A pensarci bene, questa condanna mi ha reso più libera anche mentalmente, mi ha in un certo qual modo affrancato da modi di pensare e agire fortemente “condizionati” dall’ideologia dominante. La pandemia ha stravolto l’esistenza di milioni di persone, le certezze sono crollate e ciò che un tempo era “stabile” all’improvviso è divenuto “precario”. In tutto questo, in un certo senso, io ho solo rinunciato, in anticipo, a una “stabilità” che era solo fittizia (il lavoro i capitalisti te lo tolgono quando vogliono e non c’è contratto che tenga) e sto imparando che ciò che è in grado di darmi reale slancio morale, serenità e anche sicurezza io lo trovo nel Partito.

Nel Partito non si è soli e la conduzione della battaglia che colpisce ogni singolo membro viene pianificata e condotta alla luce della concezione comunista del mondo, con obiettivi che travalicano la lotta particolare e che per questo sono in grado di infondere fiducia al di là del risultato solo apparentemente negativo di un procedimento giudiziario.
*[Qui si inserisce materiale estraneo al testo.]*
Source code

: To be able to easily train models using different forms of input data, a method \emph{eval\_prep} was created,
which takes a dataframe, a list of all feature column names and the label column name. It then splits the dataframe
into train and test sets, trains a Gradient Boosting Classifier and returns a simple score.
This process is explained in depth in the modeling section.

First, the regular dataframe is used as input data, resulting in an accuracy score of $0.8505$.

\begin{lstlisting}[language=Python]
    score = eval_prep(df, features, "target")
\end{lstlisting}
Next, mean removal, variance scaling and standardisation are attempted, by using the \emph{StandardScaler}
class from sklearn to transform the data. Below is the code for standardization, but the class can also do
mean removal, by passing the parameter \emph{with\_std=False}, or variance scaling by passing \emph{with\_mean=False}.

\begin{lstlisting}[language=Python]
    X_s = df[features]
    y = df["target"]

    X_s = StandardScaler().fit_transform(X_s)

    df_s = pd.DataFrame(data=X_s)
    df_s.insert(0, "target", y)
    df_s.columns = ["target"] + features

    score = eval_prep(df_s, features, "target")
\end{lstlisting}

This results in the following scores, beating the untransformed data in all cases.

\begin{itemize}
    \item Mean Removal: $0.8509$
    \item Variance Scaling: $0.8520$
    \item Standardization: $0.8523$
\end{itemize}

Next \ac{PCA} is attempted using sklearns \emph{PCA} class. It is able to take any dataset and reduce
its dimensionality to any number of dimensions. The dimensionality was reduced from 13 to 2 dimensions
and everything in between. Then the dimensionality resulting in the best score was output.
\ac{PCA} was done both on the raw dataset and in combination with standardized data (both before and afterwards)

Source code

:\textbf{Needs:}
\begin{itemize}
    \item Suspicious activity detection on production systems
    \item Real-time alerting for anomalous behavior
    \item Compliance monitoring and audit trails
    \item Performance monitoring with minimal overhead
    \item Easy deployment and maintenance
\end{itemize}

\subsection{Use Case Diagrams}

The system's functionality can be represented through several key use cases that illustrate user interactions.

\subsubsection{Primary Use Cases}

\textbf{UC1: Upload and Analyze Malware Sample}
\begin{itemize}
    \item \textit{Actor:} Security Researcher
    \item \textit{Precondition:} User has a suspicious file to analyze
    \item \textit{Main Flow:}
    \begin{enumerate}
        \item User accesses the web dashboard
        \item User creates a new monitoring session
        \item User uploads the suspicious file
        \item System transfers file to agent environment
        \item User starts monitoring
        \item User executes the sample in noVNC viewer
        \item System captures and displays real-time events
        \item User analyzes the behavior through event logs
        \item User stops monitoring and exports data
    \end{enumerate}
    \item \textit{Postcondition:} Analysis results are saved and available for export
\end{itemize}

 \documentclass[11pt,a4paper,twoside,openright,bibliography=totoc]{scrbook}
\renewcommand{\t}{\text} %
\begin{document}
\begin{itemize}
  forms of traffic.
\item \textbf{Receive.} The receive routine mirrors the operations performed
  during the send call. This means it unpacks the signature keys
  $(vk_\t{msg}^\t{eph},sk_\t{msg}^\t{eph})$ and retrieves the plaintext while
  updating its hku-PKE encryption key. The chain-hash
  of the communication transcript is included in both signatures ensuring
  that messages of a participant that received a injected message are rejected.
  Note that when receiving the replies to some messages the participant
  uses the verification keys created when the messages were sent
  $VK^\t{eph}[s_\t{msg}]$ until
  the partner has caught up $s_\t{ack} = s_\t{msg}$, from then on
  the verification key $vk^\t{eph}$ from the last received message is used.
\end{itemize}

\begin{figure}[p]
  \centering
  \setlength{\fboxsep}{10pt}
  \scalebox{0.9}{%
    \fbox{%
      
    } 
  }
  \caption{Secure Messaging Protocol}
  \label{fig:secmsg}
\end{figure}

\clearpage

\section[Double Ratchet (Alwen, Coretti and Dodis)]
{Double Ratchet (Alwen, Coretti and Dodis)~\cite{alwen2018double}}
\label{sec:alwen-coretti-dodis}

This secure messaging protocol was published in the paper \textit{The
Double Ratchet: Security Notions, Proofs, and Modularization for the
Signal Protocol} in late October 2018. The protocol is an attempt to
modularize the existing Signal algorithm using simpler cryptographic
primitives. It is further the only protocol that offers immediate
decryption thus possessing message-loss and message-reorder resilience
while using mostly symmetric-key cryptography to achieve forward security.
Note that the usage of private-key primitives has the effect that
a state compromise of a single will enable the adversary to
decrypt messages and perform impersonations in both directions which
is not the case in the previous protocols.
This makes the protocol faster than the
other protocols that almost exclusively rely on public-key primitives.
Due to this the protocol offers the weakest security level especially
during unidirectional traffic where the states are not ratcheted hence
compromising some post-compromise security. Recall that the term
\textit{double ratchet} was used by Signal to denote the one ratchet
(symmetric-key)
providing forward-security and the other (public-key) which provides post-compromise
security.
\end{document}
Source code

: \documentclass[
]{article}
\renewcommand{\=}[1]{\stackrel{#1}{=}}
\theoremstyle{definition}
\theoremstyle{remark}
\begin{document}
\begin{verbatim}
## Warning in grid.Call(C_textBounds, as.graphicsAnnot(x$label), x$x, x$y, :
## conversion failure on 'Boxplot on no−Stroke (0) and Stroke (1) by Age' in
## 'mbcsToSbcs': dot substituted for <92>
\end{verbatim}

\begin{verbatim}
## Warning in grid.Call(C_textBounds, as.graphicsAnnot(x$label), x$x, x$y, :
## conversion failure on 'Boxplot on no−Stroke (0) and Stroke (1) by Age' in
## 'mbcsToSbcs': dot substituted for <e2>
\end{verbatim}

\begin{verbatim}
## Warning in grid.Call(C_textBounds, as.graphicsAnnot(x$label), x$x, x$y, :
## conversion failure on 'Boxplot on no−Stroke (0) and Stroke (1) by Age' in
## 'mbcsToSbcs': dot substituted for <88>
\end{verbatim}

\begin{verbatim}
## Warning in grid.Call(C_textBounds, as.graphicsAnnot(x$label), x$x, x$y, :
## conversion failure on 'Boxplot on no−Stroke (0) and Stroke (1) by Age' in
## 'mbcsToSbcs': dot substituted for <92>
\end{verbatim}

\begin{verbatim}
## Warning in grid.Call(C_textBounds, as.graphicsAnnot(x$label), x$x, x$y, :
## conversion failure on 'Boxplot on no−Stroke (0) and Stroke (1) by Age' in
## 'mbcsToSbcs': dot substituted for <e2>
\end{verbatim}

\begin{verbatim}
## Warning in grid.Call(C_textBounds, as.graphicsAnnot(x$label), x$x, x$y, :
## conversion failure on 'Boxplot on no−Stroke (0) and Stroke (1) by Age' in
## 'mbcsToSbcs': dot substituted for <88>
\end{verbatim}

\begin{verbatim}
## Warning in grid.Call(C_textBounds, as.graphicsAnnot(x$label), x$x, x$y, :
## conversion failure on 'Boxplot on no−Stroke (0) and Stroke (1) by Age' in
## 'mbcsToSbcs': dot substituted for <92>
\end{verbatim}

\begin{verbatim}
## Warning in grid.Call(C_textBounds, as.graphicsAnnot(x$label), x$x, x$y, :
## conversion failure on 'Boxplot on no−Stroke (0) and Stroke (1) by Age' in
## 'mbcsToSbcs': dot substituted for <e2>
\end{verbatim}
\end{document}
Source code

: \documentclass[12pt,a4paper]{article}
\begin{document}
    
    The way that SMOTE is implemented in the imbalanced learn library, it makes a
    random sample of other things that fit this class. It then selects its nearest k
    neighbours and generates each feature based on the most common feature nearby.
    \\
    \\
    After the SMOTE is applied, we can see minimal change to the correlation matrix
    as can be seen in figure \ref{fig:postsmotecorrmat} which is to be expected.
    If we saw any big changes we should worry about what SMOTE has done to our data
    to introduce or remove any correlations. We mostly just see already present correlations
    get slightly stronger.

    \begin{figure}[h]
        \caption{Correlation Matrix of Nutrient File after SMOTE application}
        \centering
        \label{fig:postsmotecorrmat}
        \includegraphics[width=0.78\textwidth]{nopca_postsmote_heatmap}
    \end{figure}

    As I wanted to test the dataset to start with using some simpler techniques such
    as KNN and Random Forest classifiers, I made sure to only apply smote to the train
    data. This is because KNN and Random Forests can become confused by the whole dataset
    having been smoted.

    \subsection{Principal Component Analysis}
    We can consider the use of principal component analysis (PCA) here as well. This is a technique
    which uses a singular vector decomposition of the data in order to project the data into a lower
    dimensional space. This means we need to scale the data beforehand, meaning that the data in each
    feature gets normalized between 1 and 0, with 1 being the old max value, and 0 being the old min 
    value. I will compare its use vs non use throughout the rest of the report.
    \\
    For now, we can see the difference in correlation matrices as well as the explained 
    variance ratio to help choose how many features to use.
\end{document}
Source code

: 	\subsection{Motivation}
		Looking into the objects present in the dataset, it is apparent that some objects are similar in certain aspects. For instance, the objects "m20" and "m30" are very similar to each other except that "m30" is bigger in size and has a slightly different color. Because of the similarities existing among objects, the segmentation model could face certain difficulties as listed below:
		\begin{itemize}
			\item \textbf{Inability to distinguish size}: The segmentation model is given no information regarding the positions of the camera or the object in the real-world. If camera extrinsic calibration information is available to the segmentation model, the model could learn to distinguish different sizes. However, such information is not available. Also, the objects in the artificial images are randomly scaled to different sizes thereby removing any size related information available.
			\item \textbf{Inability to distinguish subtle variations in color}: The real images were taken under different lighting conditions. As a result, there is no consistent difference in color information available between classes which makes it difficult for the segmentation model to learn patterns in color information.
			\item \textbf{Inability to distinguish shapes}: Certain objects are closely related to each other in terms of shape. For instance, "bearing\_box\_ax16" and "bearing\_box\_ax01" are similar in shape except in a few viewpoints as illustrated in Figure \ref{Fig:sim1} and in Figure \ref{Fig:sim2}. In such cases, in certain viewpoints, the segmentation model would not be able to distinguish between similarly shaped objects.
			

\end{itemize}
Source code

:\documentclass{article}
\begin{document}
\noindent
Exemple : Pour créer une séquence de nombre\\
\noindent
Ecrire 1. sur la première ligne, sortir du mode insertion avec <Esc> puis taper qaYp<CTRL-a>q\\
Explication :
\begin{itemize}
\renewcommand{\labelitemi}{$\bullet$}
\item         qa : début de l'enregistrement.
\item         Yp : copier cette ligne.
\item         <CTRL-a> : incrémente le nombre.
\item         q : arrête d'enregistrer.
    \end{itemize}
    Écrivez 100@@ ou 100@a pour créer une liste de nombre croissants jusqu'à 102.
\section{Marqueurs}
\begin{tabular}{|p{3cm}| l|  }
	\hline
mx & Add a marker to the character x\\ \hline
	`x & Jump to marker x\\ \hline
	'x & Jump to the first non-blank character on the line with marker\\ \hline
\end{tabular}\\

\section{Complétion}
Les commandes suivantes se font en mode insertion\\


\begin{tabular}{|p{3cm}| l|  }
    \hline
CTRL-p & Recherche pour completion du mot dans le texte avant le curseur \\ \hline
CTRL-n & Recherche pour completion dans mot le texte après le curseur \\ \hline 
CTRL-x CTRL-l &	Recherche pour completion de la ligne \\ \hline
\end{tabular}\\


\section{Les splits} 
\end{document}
Per me non era il primo processo, ne ho subiti degli altri e in tutti le autorità intendevano “punire” la mia militanza. Pertanto, questa ultima condanna confermata dalla Cassazione è solo l’ennesima dimostrazione di come un’azione repressiva può sempre sortire un duplice effetto: può indebolire chi viene colpito da essa, ma anche ribaltarsi contro chi l’ha ordinata.
Esco anche da questa esperienza con la convinzione consolidata che vincere la guerra che ci porterà a instaurare il socialismo è del tutto possibile e la lotta alla repressione, la resistenza contro la repressione e la solidarietà di classe forgiano le masse popolari a condurla con successo.